Of course there was a bit of a further PR mishap that happened at PDC: PDC has always been a future oriented event that covered just about all significant Microsoft development technologies of the time. This PDC however, was different. (My personal impression even is that this was planned as some other event – perhaps focused entirely on Azure? – which was then re-branded as a PDC). It focused on a few key areas only (Windows Azure, Windows Phone 7, and Internet Explorer 9). And it was very much focused on the "here and now". All in all, this PDC really didn't have much in common with what most people think of when they think of a "real PDC". All of this was known ahead of time (especially "insiders" were in the loop, and I assume people who signed up to be on-site in Redmond knew too), but it was not communicated to the extent it probably should have been. Well, hindsight is 20:20. But if this would have been understood by more people, it would have made it clearer why Silverlight "5" (or whatever the next version might be called) was not discussed at PDC and that that in itself is not reason for any conspiracy theories. (Personally, I think it might have been worth considering a different name for this event, but there are pros and cons of course).

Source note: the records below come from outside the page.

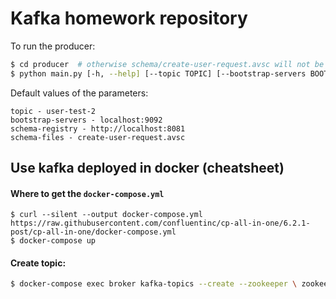 # Kafka homework repository

To run the producer:
```bash
$ cd producer  # otherwise schema/create-user-request.avsc will not be found
$ python main.py [-h, --help] [--topic TOPIC] [--bootstrap-servers BOOTSTRAP_SERVERS] [--schema-registry SCHEMA_REGISTRY] [--schema-file SCHEMA_FILE]
```

Default values of the parameters:

```
topic - user-test-2
bootstrap-servers - localhost:9092
schema-registry - http://localhost:8081
schema-files - create-user-request.avsc
```

## Use kafka deployed in docker (cheatsheet)

#### Where to get the `docker-compose.yml`
```
$ curl --silent --output docker-compose.yml https://raw.githubusercontent.com/confluentinc/cp-all-in-one/6.2.1-post/cp-all-in-one/docker-compose.yml
$ docker-compose up
```

#### Create topic:
```bash
$ docker-compose exec broker kafka-topics --create --zookeeper \ zookeeper:2181 --replication-factor 1 --partitions 1 --topic <topic_name>
```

So long story short: The future of Silverlight is bright and there is no reason for concern. Silverlight is a great environment to develop rich applications that go beyond of the things you can do in HTML (5 or otherwise). WPF is an even richer environment and has its place as well (and the next version is in the works). None of that has changed. And of course, HTML(5) has its place as well. HTML is the most generic cross-platform UI environment (which is important in times where companies like Apple refuse to do anything but HTML except for their completely proprietary technologies, with no desire to allow companies like Adobe or Microsoft to put their technologies on their platforms). HTML’s strength is a bit more on document centric things, although it can also be used for many typical UIs. But HTML isn't Silverlight when it comes to rich experiences (no, not even HTML5 is… watch my recent WPF/SL productivity and styling video (here) and tell me how you’d build the same thing in HTML5 productively). Each technology has its place. And obviously, neither the move from HTML4 to HTML5 nor the Silverlight support for Windows Phone invalidates or changes that.
Why do I know all this, you might wonder? Am I just making this up?
Well, for one, networks like the MVP and RD communities have been ablaze with emails and discussions regarding the issue (with Microsoft being in the discussion). Clearly, no group (including Microsoft) has an interest in having anyone declare Silverlight to be unsupported. And that is good. Seeing that Microsoft puts great effort into damage control tells all of us that they want to make it clear that Silverlight is an important strategy. That in itself is an important message.
I also know what Scott Guthrie said at the keynote at DevConnections earlier this week (and after PDC). He re-stated that Silverlight (on the web as well as otherwise) is a key technology for Microsoft. He also stated that the Silverlight team is currently larger than it has ever been (a surprising statement, not in its core content, but because Microsoft practically never makes statements about team sizes).
In addition, statements have been issued by Steve Ballmer and Bub Muglia, clarifying what they had really meant to say and what Microsoft's position on Silverlight really is. Here are the links to these statements:
So there you have it! Time to move on and build some Silverlight apps! This has been needlessly disruptive already. I have used Silverlight as strategic technology in several of my companies, and I will continue to do so. And I will sleep better for it.